Consequences Determine the Wisdom of Our Actions

I was reading Kevin Davis’ post today about PCUSA’s recent decisions, which allows room for homosexual marriage[i]. Not too long after this I arrived at page 777 of CD.1.2, landing on these words from Barth.

‘Even behind the most insignificant deviation or obscurity or irrelevance, behind the apparently most harmless whimsicality, which someone or some circumstance may wish to employ in matters of Church proclamation, there may lurk error and falsehood by which the promise is annulled and the Church destroyed. In every menace to pure doctrine the question arises whether the Church, at the point where it now speaks, has not perhaps rejected grace and is, therefore, itself rejected. In our prayer for the Holy Spirit we commit it to the grace of God, and in so doing we confess that it needs divine grace, and must be continually rescued from death if it is to live.’[ii]

Barth is discussing the science of dogmatics as having a middle role to that of explication and application (or exegesis and practical theology).

In light of these words I found myself asking:

What kind of ‘dogmatic attitude  that is critical, but not sceptically negative’[iii]  towards this proclamation by PCUSA would be considered a healthy response?

How much of God’s Word is reflected purely through the human word?

Does God even exists in these decisions?

I also wonder if, in some aspects, Barth’s idea of preaching as being a ‘selfless word’[iv] is an indictment against this kind of proclamation. In this respect could such decisions rightly be considered as being a ‘selfish word’ and therefore false proclamation?

As with a lot of discussions about homosexual “marriage”, there are more questions than answers.

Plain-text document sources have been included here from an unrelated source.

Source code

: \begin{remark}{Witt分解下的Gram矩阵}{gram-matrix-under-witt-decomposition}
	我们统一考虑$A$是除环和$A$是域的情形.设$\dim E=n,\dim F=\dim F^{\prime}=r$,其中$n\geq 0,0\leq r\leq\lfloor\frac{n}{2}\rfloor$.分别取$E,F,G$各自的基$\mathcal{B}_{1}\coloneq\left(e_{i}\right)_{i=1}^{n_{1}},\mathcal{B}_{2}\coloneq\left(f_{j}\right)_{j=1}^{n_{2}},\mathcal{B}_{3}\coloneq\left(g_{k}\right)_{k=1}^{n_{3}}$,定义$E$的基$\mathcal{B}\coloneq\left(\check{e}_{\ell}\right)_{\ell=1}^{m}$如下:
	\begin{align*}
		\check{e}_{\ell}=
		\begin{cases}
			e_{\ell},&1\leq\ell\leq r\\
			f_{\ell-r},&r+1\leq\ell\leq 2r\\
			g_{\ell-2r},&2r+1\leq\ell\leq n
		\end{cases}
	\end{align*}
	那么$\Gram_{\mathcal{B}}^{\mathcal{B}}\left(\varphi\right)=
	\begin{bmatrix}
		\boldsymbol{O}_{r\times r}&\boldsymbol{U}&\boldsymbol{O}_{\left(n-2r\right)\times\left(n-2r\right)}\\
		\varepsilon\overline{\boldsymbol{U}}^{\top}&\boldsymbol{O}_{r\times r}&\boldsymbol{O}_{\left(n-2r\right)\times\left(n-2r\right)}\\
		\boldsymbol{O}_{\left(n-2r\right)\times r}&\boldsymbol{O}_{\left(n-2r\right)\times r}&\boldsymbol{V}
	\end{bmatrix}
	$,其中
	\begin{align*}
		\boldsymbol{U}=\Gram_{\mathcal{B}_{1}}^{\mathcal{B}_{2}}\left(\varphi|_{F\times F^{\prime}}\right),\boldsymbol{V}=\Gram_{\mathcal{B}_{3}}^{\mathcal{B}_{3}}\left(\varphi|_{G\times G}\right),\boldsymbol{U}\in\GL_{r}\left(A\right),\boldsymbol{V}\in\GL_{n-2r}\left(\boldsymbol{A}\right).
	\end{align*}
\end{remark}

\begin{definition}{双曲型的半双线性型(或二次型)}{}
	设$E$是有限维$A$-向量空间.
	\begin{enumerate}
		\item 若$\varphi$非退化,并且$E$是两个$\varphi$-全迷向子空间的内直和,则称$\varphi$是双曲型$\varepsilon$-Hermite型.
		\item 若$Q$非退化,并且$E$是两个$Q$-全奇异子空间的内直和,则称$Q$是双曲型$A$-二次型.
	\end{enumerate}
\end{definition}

That said, we’ll know sooner or later how this all pans out for the Church. Simply because consequences determine the wisdom of our actions (Jesus, Luke 7:35 paraphrased)


[i] link:
[ii] Barth, K. 1938 Church Dogmatics: The Doctrine of The Word of God I.II Hendrickson Publishers 2010
[iii] Ibid, p.775
[iv] Ibid, p.764

4 thoughts on “Consequences Determine the Wisdom of Our Actions

  1. Kevin Davis says:

    Barth’s point about how the church has “perhaps rejected grace” in her proclamation is exactly the worry that my pastor expressed to me last year, during one of our many conversations about this.

    As he articulated it, the mainline (oldline) churches are unwilling to call people to radical discipleship, because they no longer believe that the grace of God is sufficient. It is incomprehensible, for those who imbibe our culture, to tell someone that he must be chaste for the rest of his life, as is the case with those who are fixed in their same-sex attraction. An evangelical like Wesley Hill (whose book, Washed and Waiting, I highly recommend) is the true minority: a gay evangelical who accepts the teaching of the church catholic, living chaste and pursuing meaningful friendships and service in the church. He is the first to tell you how difficult this is, but the church is required to do difficult things — and to proclaim difficult truths. The PCUSA is unwilling to do that, in a vain attempt to receive the embrace of the culture.

    Liked by 1 person

    1. Rod Lampard says:

      I often wonder if the real issue is about misogyny and misandry. Trends leading society away from relationships that are based on freedom and reconciliation into darker forms of gender segregation. The question then is, does that mean the quest for “freedom” here is false – not unlike the issues addressed in N.Hawthorn’s ‘Celestial Railroad’ vs Bunyan’s ‘Christian’ in the Pilgrims Progress?


      1. Kevin Davis says:

        I do see both an intensification of misogyny and misandry as the (albeit unintended) consequence of feminist constructivism within the last 50 years. It is a “freedom” predicated upon the control and manipulation of power, which is understandable given its secular/materialist basis in postmodern theory.

        Unfortunately, I cannot comment on Hawthorn’s Celestial Railroad since I have never read it.